The protective effect of physical activity may result in part from its favorable influence on hemostatic factors. Among 1,507 adults aged 25–64 yr in the Northern Sweden MONICA Study, tissue plasminogen activator (tPA) activity increased linearly with greater leisure-time physical activity, whereas plasminogen activator inhibitor-1 activity decreased (14). In a 20-yr follow-up of men in the British Regional Heart Study, habitual leisure-time physical activity showed significant and inverse dose-response relationships with fibrinogen, plasma and blood viscosity, platelet count, coagulation factors VIII and IX, von Willebrand factor, fibrin D-dimer, and tPA antigen, even after adjustment for potential confounders (104). Randomized intervention studies have consistently found that regular moderate-intensity exercise produces significant improvements in fibrinolytic capacity in formerly sedentary individuals (59, 93). However, sparse and inconsistent data from trials testing the effect of regular physical activity performed at varying intensities on blood coagulation and platelet reactivity preclude definite conclusions regarding these pathways (59, 80).
Epidemiological data on the association between regular physical activity and endothelial function in healthy persons are lacking. However, in trials of patients with hypertension, hypercholesterolemia, diabetes, coronary artery disease, or heart failure, aerobic exercise has been shown to increase nitrous oxide and prostacyclin availability and to improve endothelial-dependent vasodilatation (29, 30, 71, 82, 103). Because the vascular endothelium is also involved in other aspects of metabolic and cardiovascular health, such as mediating the balance between fibrinolytic and prothrombotic processes, controlling inflammatory responses, and regulating blood pressure, it likely represents an important pathway by which exercise protects against diabetes and CVD.

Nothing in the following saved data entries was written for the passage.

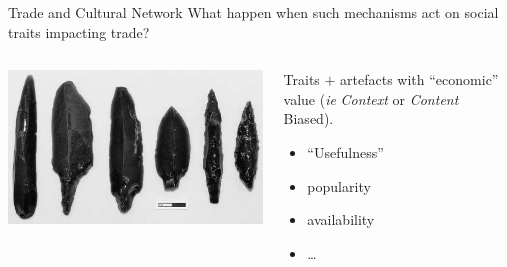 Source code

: \documentclass[12pt, notes=show]{beamer}
\begin{document}
\begin{frame}{Trade and Cultural Network}
		What happen when such mechanisms act on social traits impacting trade?
	\begin{columns}
		\begin{column}{.4\textwidth}
			\includegraphics[width=\textwidth]{images/obsidianFlint.jpg}	
		\end{column}
		\begin{column}{.5\textwidth}
			\small
			Traits $+$ artefacts with ``economic'' value (\emph{ie}  \textit{Context} or \textit{Content} Biased).
			\begin{itemize}
				\item ``Usefulness''
				\item popularity
				\item availability
				\item \dots
			\end{itemize}
		\end{column}
	\end{columns}
\end{frame}

\end{document}
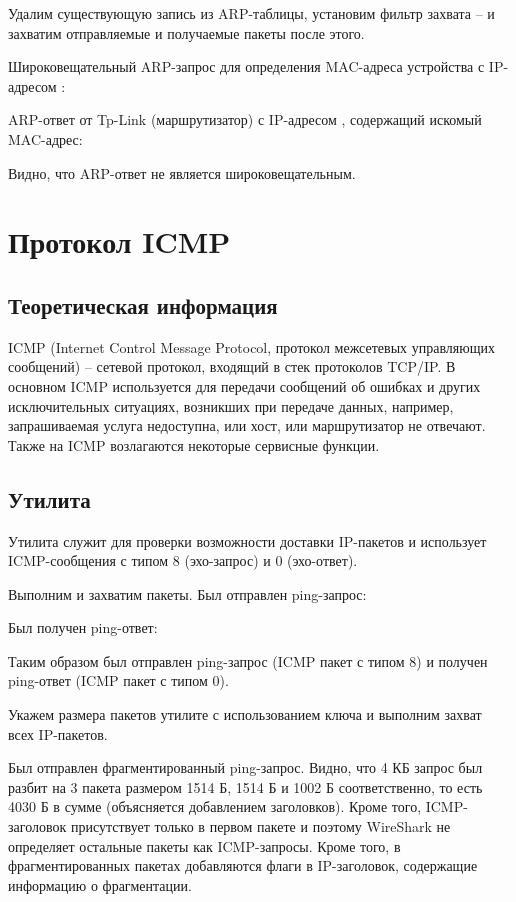 Удалим существующую запись из ARP-таблицы, установим фильтр захвата --  и захватим отправляемые и получаемые пакеты после этого. 

Широковещательный ARP-запрос для определения MAC-адреса устройства с IP-адресом :

ARP-ответ от Tp-Link (маршрутизатор) с IP-адресом , содержащий искомый MAC-адрес:

Видно, что ARP-ответ не является широковещательным.

\section{Протокол ICMP}

\subsection{Теоретическая информация}

ICMP (Internet Control Message Protocol, протокол межсетевых управляющих сообщений) -- сетевой протокол, входящий в стек протоколов TCP/IP. В основном ICMP используется для передачи сообщений об ошибках и других исключительных ситуациях, возникших при передаче данных, например, запрашиваемая услуга недоступна, или хост, или маршрутизатор не отвечают. Также на ICMP возлагаются некоторые сервисные функции.

\subsection{Утилита }

Утилита  служит для проверки возможности доставки IP-пакетов и использует ICMP-сообщения с типом 8 (эхо-запрос) и 0 (эхо-ответ).

Выполним  и захватим пакеты. Был отправлен ping-запрос:

\newpage

Был получен ping-ответ:

Таким образом был отправлен ping-запрос (ICMP пакет с типом 8) и получен ping-ответ (ICMP пакет с типом 0).

Укажем размера пакетов утилите  с использованием ключа  и выполним захват всех IP-пакетов.

Был отправлен фрагментированный ping-запрос. Видно, что 4 КБ запрос был разбит на 3 пакета размером 1514 Б, 1514 Б и 1002 Б соответственно, то есть 4030 Б в сумме (объясняется добавлением заголовков). Кроме того, ICMP-заголовок присутствует только в первом пакете и поэтому WireShark не определяет остальные пакеты как ICMP-запросы. Кроме того, в фрагментированных пакетах добавляются флаги в IP-заголовок, содержащие информацию о фрагментации.

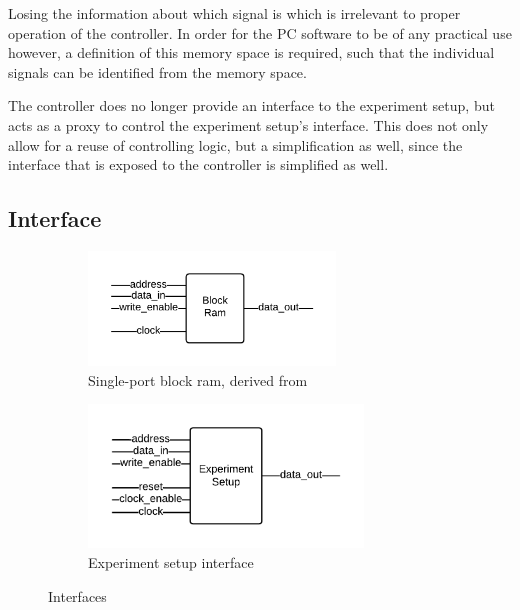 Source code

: \documentclass[openright]{template/uva-bachelor-thesis}
\begin{document}
Losing the information about which signal is which is irrelevant to proper operation of the controller. In order for the PC software to be of any practical use however, a definition of this memory space is required, such that the individual signals can be identified from the memory space. 

The controller does no longer provide an interface to the experiment setup, but acts as a proxy to control the experiment setup's interface. This does not only allow for a reuse of controlling logic, but a simplification as well, since the interface that is exposed to the controller is simplified as well.

\subsection{Interface}

\begin{figure}[h]
    \centering
    \begin{subfigure}[t]{0.5\textwidth}
        \centering
        \includegraphics[height=1.2in]{img/interface-bram}
        \caption{Single-port block ram, derived from \cite{RAMs68}}
        \label{fig:interface-bram}
    \end{subfigure}%
    \begin{subfigure}[t]{0.5\textwidth}
        \centering
        \includegraphics[height=1.5in]{img/interface-experiment}
        \caption{Experiment setup interface}
        \label{fig:interface-experiment}
    \end{subfigure}
    \caption{Interfaces}
    \label{fig:interfaces}
\end{figure}
\end{document}
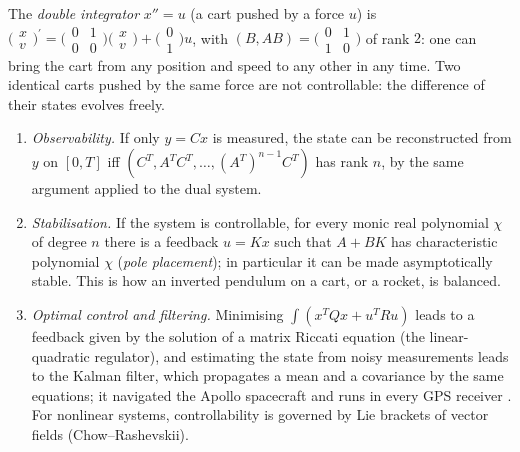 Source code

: \begin{example}\label{ordinary-differential-equations:example-control}
The \emph{double integrator} $x'' = u$ (a cart pushed by a force $u$) is $\bigl(\begin{smallmatrix}x\\ v\end{smallmatrix}\bigr)^{\prime} = \bigl(\begin{smallmatrix}0 & 1\\ 0 & 0\end{smallmatrix}\bigr)\bigl(\begin{smallmatrix}x\\ v\end{smallmatrix}\bigr) + \bigl(\begin{smallmatrix}0\\ 1\end{smallmatrix}\bigr)u$, with
$(B, AB) = \bigl(\begin{smallmatrix}0 & 1\\ 1 & 0\end{smallmatrix}\bigr)$ of rank $2$: one can bring the cart from any position and speed to any other in any time. Two identical carts pushed by the same force are not controllable: the
difference of their states evolves freely.
\end{example}

\begin{remark}\label{ordinary-differential-equations:remark-control}
\begin{enumerate}
\item \emph{Observability.} If only $y = Cx$ is measured, the state can be reconstructed from $y$ on $[0, T]$ iff $(C^T, A^TC^T, \ldots, (A^T)^{n-1}C^T)$ has rank $n$, by the same argument applied to the dual system.
\item \emph{Stabilisation.} If the system is controllable, for every monic real polynomial $\chi$ of degree $n$ there is a feedback $u = Kx$ such that $A + BK$ has characteristic polynomial $\chi$ (\emph{pole placement}); in particular it can be
made asymptotically stable. This is how an inverted pendulum on a cart, or a rocket, is balanced.
\item \emph{Optimal control and filtering.} Minimising $\int(x^TQx + u^TRu)$ leads to a feedback given by the solution of a matrix Riccati equation (the linear-quadratic regulator), and estimating the state from noisy measurements
leads to the Kalman filter, which propagates a mean and a covariance by the same equations; it navigated the Apollo spacecraft and runs in every GPS receiver \cite{sontag-control}. For nonlinear systems, controllability is
governed by Lie brackets of vector fields (Chow--Rashevskii).
\end{enumerate}
\end{remark}

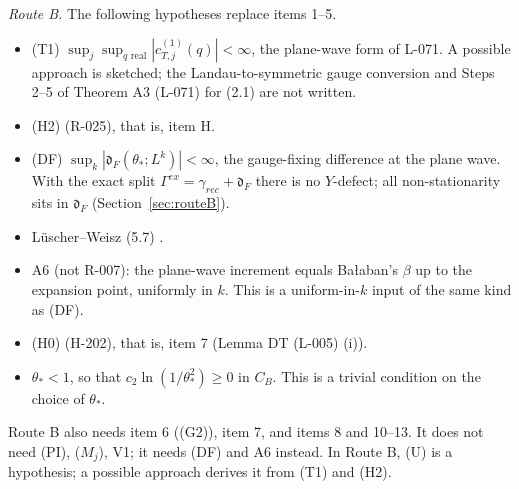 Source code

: \emph{Route B.} The following hypotheses replace items 1--5.
\begin{itemize}
\item[B1.] (T1) $\sup_j\sup_{q\text{ real}}|c^{(1)}_{T,j}(q)|<\infty$, the plane-wave form of L-071. A possible approach is sketched; the Landau-to-symmetric gauge conversion and Steps 2--5 of Theorem A3 (L-071) for (2.1) are not written.
\item[BH.] (H2) (R-025), that is, item H.
\item[B3.] (DF) $\sup_k|\mathfrak d_F(\theta_*;L^k)|<\infty$, the gauge-fixing difference at the plane wave. With the exact split $\Gamma^{ex}=\gamma_{rec}+\mathfrak d_F$ there is no $Y$-defect; all non-stationarity sits in $\mathfrak d_F$ (Section~\ref{sec:routeB}).
\item[B4.] L\"uscher--Weisz (5.7) \cite{luscherweisz1995}.
\item[B5.] A6 (not R-007): the plane-wave increment equals Ba{\l}aban's $\beta$ up to the expansion point, uniformly in $k$. This is a uniform-in-$k$ input of the same kind as (DF).
\item[B6.] (H0) (H-202), that is, item 7 (Lemma DT (L-005) (i)).
\item[B7.] $\theta_*<1$, so that $c_2\ln(1/\theta_*^2)\ge0$ in $C_B$. This is a trivial condition on the choice of $\theta_*$.
\end{itemize}
Route B also needs item 6 ((G2)), item 7, and items 8 and 10--13. It does not need (PI), ($M_j$), V1; it needs (DF) and A6 instead. In Route B, (U) is a hypothesis; a possible approach derives it from (T1) and (H2).


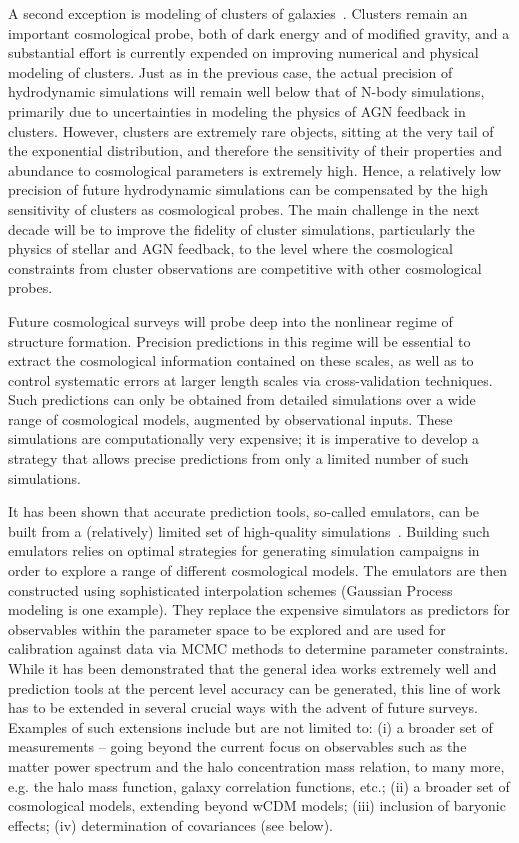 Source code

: A second exception is modeling of clusters of
galaxies~\cite{clusters}. Clusters remain an important cosmological
probe, both of dark energy and of modified gravity, and a substantial
effort is currently expended on improving numerical and physical
modeling of clusters. Just as in the previous case, the actual
precision of hydrodynamic simulations will remain well below that of
N-body simulations, primarily due to uncertainties in modeling the
physics of AGN feedback in clusters.  However, clusters are extremely
rare objects, sitting at the very tail of the exponential
distribution, and therefore the sensitivity of their properties and
abundance to cosmological parameters is extremely high. Hence, a
relatively low precision of future hydrodynamic simulations can be
compensated by the high sensitivity of clusters as cosmological
probes. The main challenge in the next decade will be to improve the
fidelity of cluster simulations, particularly the physics of stellar
and AGN feedback, to the level where the cosmological constraints from
cluster observations are competitive with other cosmological probes.

\medskip


Future cosmological surveys will probe deep into the nonlinear regime
of structure formation. Precision predictions in this regime will be
essential to extract the cosmological information contained on these
scales, as well as to control systematic errors at larger length
scales via cross-validation techniques. Such predictions can only be
obtained from detailed simulations over a wide range of cosmological
models, augmented by observational inputs. These simulations are
computationally very expensive; it is imperative to develop a strategy
that allows precise predictions from only a limited number of such
simulations.

It has been shown that accurate prediction tools, so-called emulators,
can be built from a (relatively) limited set of high-quality
simulations~\cite{emu}. Building such emulators relies on optimal
strategies for generating simulation campaigns in order to explore a
range of different cosmological models. The emulators are then
constructed using sophisticated interpolation schemes (Gaussian
Process modeling is one example). They replace the expensive
simulators as predictors for observables within the parameter space to
be explored and are used for calibration against data via MCMC methods
to determine parameter constraints. While it has been demonstrated
that the general idea works extremely well and prediction tools at the
percent level accuracy can be generated, this line of work has to be
extended in several crucial ways with the advent of future
surveys. Examples of such extensions include but are not limited to:
(i) a broader set of measurements -- going beyond the current focus on
observables such as the matter power spectrum and the halo
concentration mass relation, to many more, e.g. the halo mass
function, galaxy correlation functions, etc.; (ii) a broader set of
cosmological models, extending beyond wCDM models; (iii) inclusion of
baryonic effects; (iv) determination of covariances (see below).

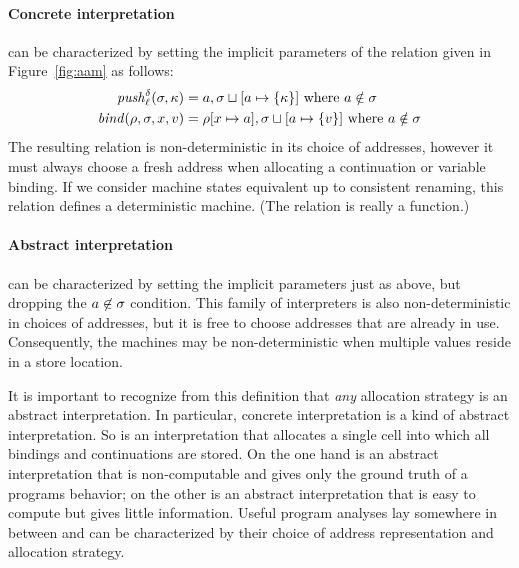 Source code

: \documentclass[preprint,onecolumn,9pt]{sigplanconf} %
\begin{document}
\paragraph{Concrete interpretation} can be characterized by setting the implicit
parameters of the relation given in Figure~\ref{fig:aam} as follows:
\begin{align*}
\mathit{push}_{\ell}^{\delta}(\sigma,\kappa) &= a,\sigma\sqcup[a\mapsto\{\kappa\}]
\mbox{ where }a \notin\sigma
\\
\mathit{bind}(\rho,\sigma,x,v) &= \rho[x\mapsto a],\sigma\sqcup[a\mapsto\{v\}]
\mbox{ where }a \notin\sigma
\end{align*}
The resulting relation is non-deterministic in its choice of
addresses, however it must always choose a fresh address when
allocating a continuation or variable binding.  If we consider machine
states equivalent up to consistent renaming, this relation defines
a deterministic machine.  (The relation is really a function.)


\paragraph{Abstract interpretation} can be characterized by setting the implicit
parameters just as above, but dropping the $a \not\in \sigma$
condition.  This family of interpreters is also non-deterministic in
choices of addresses, but it is free to choose addresses that are
already in use.  Consequently, the machines may be non-deterministic
when multiple values reside in a store location.

It is important to recognize from this definition that \emph{any}
allocation strategy is an abstract interpretation.  In particular,
concrete interpretation is a kind of abstract interpretation.  So is an
interpretation that allocates a single cell into which all bindings
and continuations are stored.  On the one hand is an abstract
interpretation that is non-computable and gives only the ground truth
of a programs behavior; on the other is an abstract interpretation
that is easy to compute but gives little information.  Useful program
analyses lay somewhere in between and can be characterized by their
choice of address representation and allocation strategy.

\end{document}
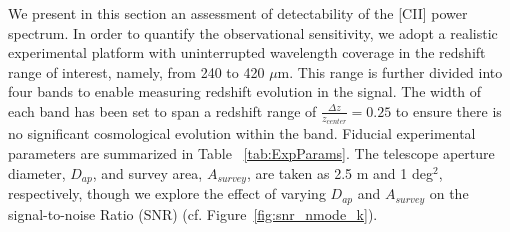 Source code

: \documentclass[iop]{emulateapj}
\begin{document}
We present in this section an assessment of detectability of the [CII] power spectrum. In order to quantify the observational sensitivity, we adopt a realistic experimental platform with uninterrupted wavelength coverage in the redshift range of interest, namely, from 240 to 420 $\mu$m. This range is further divided into four bands to enable measuring redshift evolution in the signal. The width of each band has been set to span a redshift range of $\frac{\Delta{z}}{z_{center}} = 0.25$ to ensure there is no significant cosmological evolution within the band. Fiducial experimental parameters are summarized in Table ~\ref{tab:ExpParams}. The telescope aperture diameter, $D_{ap}$, and survey area, $A_{survey}$, are taken as 2.5 m and 1 deg$^2$, respectively, though we explore the effect of varying $D_{ap}$ and $A_{survey}$ on the signal-to-noise Ratio (SNR) (cf. Figure~\ref{fig:snr_nmode_k}).
\end{document}
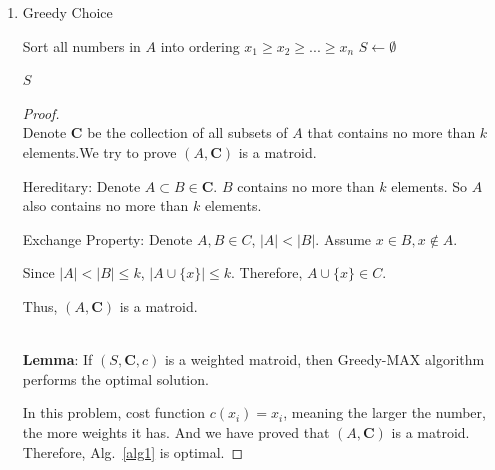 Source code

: \documentclass[12pt,a4paper]{article}
\makeatletter
\newtheorem*{solution}{Solution}
\theoremstyle{definition}
\renewenvironment{solution}[1][Solution] {\par\pushQED{\qed}\normalfont\topsep6\p@\@plus6\p@\relax\trivlist\item[\hskip\labelsep\bfseries#1\@addpunct{.}]\ignorespaces}{\popQED\endtrivlist\@endpefalse} \makeatother
\makeatother
\begin{document}
\begin{enumerate}
\begin{enumerate}
\begin{solution}
	      \begin{algorithm}[H]
   \caption{Greedy Choice}\label{alg1}
		Sort all numbers in $A$ into ordering $x_1\geq x_2\geq ...\geq x_n$\;
		$S\leftarrow \emptyset$\;
		
		\Return $S$\;	
	\end{algorithm}
	    \end{solution}
\begin{proof}
~\\
Denote $\mathbf{C}$ be the collection of all subsets of $A$ that contains no more than $k$ elements.We try to prove  $(A,\mathbf{C})$ is a matroid.

{\color{blue}Hereditary}: Denote $A\subset B\in \mathbf{C}$. $B$ contains no more than $k$ elements. So $A$ also contains no more than $k$ elements.

{\color{blue}Exchange Property}: Denote $A, B\in C$, $|A|<|B|$. Assume $x\in B, x\notin A$. 

Since $|A|<|B|\leq k$, $|A\cup \{x\}|\leq k$. Therefore, $A\cup \{x\} \in C$.

Thus, $(A,\mathbf{C})$ is a matroid.\par

~\\
\textbf{Lemma}: If $(S, \mathbf{C}, c)$ is a weighted matroid, then Greedy-MAX algorithm performs the optimal solution.\par

In this problem, cost function $c(x_i)=x_i$, meaning the larger the number, the more weights it has. And we have proved that $(A, \mathbf{C})$ is a matroid. Therefore, Alg.~\ref{alg1} is optimal.

\end{proof}
\end{enumerate}


\end{enumerate}
\end{document}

Observational and clinical trial data suggest that as little as 30 min/day of moderate-intensity physical activity can reduce the incidence of type 2 diabetes and cardiovascular events. The mechanisms that underlie these protective effects likely include the regulation of body weight; the reduction of adiposity, insulin resistance, blood pressure, dyslipidemia, and inflammation; and the enhancement of insulin sensitivity, glucose tolerance, and fibrinolytic and endothelial function. Despite recent advances in basic and clinical research, however, our understanding of the physiological connection between physical activity and diabetes remains incomplete. Physical inactivity has been linked to so many potential risk factors for diabetes and its cardiovascular sequelae that researchers have not yet fully disentangled the more important and the less important pathways by which exercise lowers disease risk. Nevertheless, whether or not a complete picture of the relevant physiology is eventually achieved, the identification of strategies for facilitating sustained exercise at a level sufficient to result in measurable improvements to public health should be a top priority. In our largely sedentary society, the challenge to clinicians and policymakers is determining how best to promote appropriate levels of regular physical activity to their patients and the general public, respectively. Based on our review of current scientific data, as well as a balancing of efficacy and feasibility concerns, we believe that the clinical and public health message regarding exercise for disease prevention should remain “30 min per day of moderate activity is good; and more is better, to a reasonable extent.” According to a well-known epidemiological axiom (83), the overall disease burden in a given population generally undergoes a more dramatic reduction when a large segment of the population adopts small improvements in health behaviors than when a small segment of the population adopts large improvements.